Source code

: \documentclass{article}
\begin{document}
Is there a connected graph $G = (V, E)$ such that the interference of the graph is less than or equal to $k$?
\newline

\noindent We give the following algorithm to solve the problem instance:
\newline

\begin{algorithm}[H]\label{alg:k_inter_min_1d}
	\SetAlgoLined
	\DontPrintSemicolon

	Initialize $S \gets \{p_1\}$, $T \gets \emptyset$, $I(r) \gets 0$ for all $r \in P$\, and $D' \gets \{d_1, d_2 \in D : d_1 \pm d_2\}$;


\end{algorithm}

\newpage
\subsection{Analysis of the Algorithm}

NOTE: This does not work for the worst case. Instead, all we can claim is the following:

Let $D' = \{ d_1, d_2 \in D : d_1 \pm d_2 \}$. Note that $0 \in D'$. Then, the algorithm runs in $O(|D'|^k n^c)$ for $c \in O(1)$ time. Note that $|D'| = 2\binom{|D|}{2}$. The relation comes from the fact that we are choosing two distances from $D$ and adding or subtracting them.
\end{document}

...

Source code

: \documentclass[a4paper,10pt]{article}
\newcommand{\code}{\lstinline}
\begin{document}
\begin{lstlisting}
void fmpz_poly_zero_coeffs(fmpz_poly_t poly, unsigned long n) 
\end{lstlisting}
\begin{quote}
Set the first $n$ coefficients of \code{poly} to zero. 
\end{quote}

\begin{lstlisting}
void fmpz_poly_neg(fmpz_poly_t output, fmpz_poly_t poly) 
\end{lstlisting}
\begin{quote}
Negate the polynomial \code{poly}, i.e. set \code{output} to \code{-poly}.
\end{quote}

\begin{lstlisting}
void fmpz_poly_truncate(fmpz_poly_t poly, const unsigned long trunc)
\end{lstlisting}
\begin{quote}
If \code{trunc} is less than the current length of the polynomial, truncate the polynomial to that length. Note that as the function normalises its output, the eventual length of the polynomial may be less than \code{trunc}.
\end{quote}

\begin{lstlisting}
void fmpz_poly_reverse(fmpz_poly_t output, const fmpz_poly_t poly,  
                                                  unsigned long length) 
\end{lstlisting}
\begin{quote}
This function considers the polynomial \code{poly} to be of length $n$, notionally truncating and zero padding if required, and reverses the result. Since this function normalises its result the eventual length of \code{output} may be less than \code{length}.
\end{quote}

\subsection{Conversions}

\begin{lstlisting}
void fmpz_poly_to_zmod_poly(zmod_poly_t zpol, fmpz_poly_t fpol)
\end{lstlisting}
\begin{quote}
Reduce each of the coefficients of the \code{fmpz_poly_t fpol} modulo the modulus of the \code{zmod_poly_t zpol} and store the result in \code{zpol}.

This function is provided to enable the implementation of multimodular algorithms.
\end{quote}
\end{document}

**Task statement**
Examine the records above and give the number of lines in which the string "result" appears, with no other words.

**Solution to the problem**
2